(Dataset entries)
Segment Open

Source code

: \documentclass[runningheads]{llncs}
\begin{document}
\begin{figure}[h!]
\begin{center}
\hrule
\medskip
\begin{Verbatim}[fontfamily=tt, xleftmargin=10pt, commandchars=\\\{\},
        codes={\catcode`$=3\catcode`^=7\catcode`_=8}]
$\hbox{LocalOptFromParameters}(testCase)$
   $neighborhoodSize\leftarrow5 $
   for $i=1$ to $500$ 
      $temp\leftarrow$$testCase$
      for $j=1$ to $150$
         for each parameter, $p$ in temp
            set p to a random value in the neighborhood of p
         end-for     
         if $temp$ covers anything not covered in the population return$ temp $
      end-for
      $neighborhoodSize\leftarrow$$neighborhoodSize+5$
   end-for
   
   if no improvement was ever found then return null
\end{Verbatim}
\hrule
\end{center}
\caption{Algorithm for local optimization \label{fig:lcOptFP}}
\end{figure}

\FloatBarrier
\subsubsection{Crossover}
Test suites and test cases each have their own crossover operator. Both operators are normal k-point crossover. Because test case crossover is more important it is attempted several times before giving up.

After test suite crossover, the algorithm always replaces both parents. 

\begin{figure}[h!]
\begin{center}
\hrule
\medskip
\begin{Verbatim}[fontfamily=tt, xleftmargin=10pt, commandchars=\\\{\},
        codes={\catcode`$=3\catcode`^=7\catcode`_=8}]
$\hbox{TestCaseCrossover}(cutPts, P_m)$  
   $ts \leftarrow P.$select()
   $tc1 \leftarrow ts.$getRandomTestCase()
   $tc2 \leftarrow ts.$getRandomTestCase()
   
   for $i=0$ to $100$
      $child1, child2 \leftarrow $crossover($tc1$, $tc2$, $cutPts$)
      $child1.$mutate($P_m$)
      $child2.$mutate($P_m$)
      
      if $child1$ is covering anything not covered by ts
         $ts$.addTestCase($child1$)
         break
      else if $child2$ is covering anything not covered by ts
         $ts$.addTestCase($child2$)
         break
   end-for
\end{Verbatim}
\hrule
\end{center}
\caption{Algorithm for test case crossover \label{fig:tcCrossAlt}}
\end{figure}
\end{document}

Segment Closed
Segment Open

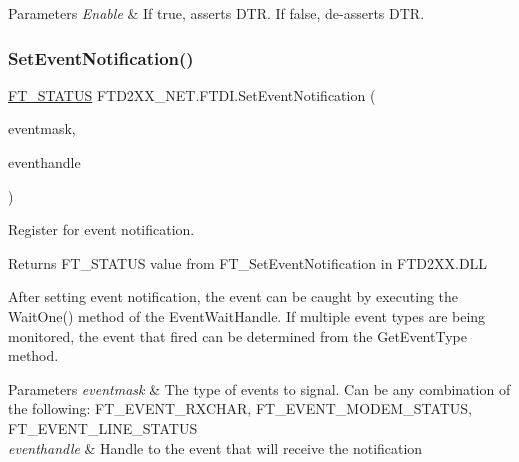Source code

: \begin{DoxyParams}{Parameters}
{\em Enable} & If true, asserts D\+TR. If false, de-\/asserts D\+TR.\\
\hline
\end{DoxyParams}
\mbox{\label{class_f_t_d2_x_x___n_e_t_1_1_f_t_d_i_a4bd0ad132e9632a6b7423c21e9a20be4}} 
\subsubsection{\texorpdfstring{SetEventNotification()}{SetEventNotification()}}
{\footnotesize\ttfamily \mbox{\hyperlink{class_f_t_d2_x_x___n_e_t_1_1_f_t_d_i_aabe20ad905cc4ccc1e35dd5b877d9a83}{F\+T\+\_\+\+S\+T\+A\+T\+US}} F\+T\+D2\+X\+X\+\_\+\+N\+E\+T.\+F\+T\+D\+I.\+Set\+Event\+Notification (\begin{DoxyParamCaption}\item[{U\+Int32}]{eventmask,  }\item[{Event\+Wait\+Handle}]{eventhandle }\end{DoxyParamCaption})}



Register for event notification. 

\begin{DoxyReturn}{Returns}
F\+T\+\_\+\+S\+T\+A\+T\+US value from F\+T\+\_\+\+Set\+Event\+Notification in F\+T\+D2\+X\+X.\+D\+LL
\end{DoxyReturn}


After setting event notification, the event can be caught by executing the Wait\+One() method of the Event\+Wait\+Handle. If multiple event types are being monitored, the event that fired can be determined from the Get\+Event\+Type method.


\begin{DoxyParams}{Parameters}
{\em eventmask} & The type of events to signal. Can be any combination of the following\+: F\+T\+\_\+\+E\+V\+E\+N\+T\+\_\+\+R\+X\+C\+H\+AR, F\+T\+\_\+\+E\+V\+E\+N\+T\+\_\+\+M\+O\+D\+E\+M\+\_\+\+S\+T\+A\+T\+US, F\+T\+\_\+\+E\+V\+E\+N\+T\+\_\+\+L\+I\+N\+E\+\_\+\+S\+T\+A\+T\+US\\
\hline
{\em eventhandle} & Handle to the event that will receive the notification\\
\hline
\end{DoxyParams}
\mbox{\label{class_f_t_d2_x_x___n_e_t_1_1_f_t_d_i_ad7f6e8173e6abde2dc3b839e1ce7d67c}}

Segment Closed

**PROBLEM:**
Copy out each line of the data above, exactly, if it lies between the line holding "for $j=1$ to $150$" and the line holding "Test suites and", inclusive; copy no other line.

**SOLUTION FOR THIS PROBLEM:**
      for $j=1$ to $150$
         for each parameter, $p$ in temp
            set p to a random value in the neighborhood of p
         end-for     
         if $temp$ covers anything not covered in the population return$ temp $
      end-for
      $neighborhoodSize\leftarrow$$neighborhoodSize+5$
   end-for
   
   if no improvement was ever found then return null
\end{Verbatim}
\hrule
\end{center}
\caption{Algorithm for local optimization \label{fig:lcOptFP}}
\end{figure}

\FloatBarrier
\subsubsection{Crossover}
Test suites and test cases each have their own crossover operator. Both operators are normal k-point crossover. Because test case crossover is more important it is attempted several times before giving up.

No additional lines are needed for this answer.